§ **Try it**
Return all lines from the listing below that include the word "Headset".
Segment Open
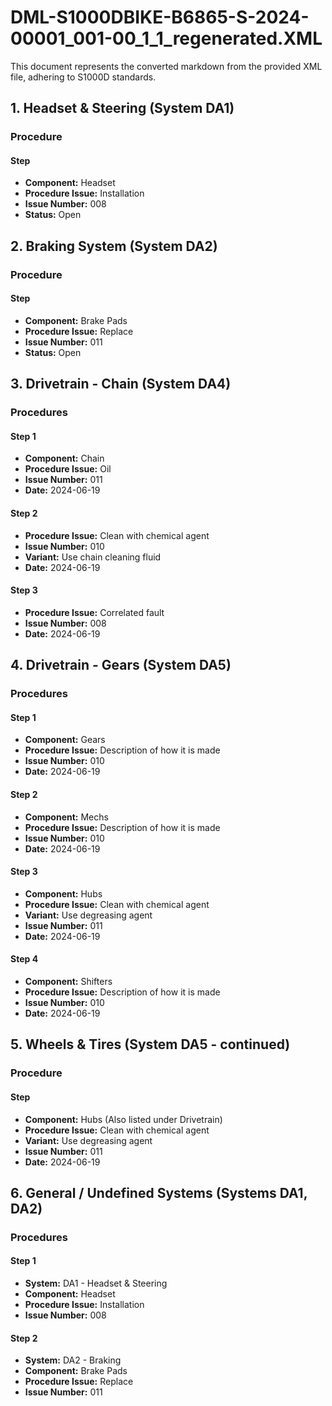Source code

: # DML-S1000DBIKE-B6865-S-2024-00001_001-00_1_1_regenerated.XML

This document represents the converted markdown from the provided XML file, adhering to S1000D standards.

## 1. Headset & Steering (System DA1)

### Procedure

#### Step

*   **Component:** Headset
*   **Procedure Issue:** Installation
*   **Issue Number:** 008
*   **Status:** Open

## 2. Braking System (System DA2)

### Procedure

#### Step

*   **Component:** Brake Pads
*   **Procedure Issue:** Replace
*   **Issue Number:** 011
*   **Status:** Open

## 3. Drivetrain - Chain (System DA4)

### Procedures

#### Step 1

*   **Component:** Chain
*   **Procedure Issue:** Oil
*   **Issue Number:** 011
*   **Date:** 2024-06-19

#### Step 2

*   **Procedure Issue:** Clean with chemical agent
*   **Issue Number:** 010
*   **Variant:** Use chain cleaning fluid
*   **Date:** 2024-06-19

#### Step 3

*   **Procedure Issue:** Correlated fault
*   **Issue Number:** 008
*   **Date:** 2024-06-19

## 4. Drivetrain - Gears (System DA5)

### Procedures

#### Step 1

*   **Component:** Gears
*   **Procedure Issue:** Description of how it is made
*   **Issue Number:** 010
*   **Date:** 2024-06-19

#### Step 2

*   **Component:** Mechs
*   **Procedure Issue:** Description of how it is made
*   **Issue Number:** 010
*   **Date:** 2024-06-19

#### Step 3

*   **Component:** Hubs
*   **Procedure Issue:** Clean with chemical agent
*   **Variant:** Use degreasing agent
*   **Issue Number:** 011
*   **Date:** 2024-06-19

#### Step 4

*   **Component:** Shifters
*   **Procedure Issue:** Description of how it is made
*   **Issue Number:** 010
*   **Date:** 2024-06-19

## 5. Wheels & Tires (System DA5 - continued)

### Procedure

#### Step

*   **Component:** Hubs (Also listed under Drivetrain)
*   **Procedure Issue:** Clean with chemical agent
*   **Variant:** Use degreasing agent
*   **Issue Number:** 011
*   **Date:** 2024-06-19

## 6. General / Undefined Systems (Systems DA1, DA2)

### Procedures

#### Step 1

*   **System:** DA1 - Headset & Steering
*   **Component:** Headset
*   **Procedure Issue:** Installation
*   **Issue Number:** 008

#### Step 2

*   **System:** DA2 - Braking
*   **Component:** Brake Pads
*   **Procedure Issue:** Replace
*   **Issue Number:** 011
Segment Closed
§ **Answer to this problem**
## 1. Headset & Steering (System DA1)
*   **Component:** Headset
*   **System:** DA1 - Headset & Steering
*   **Component:** Headset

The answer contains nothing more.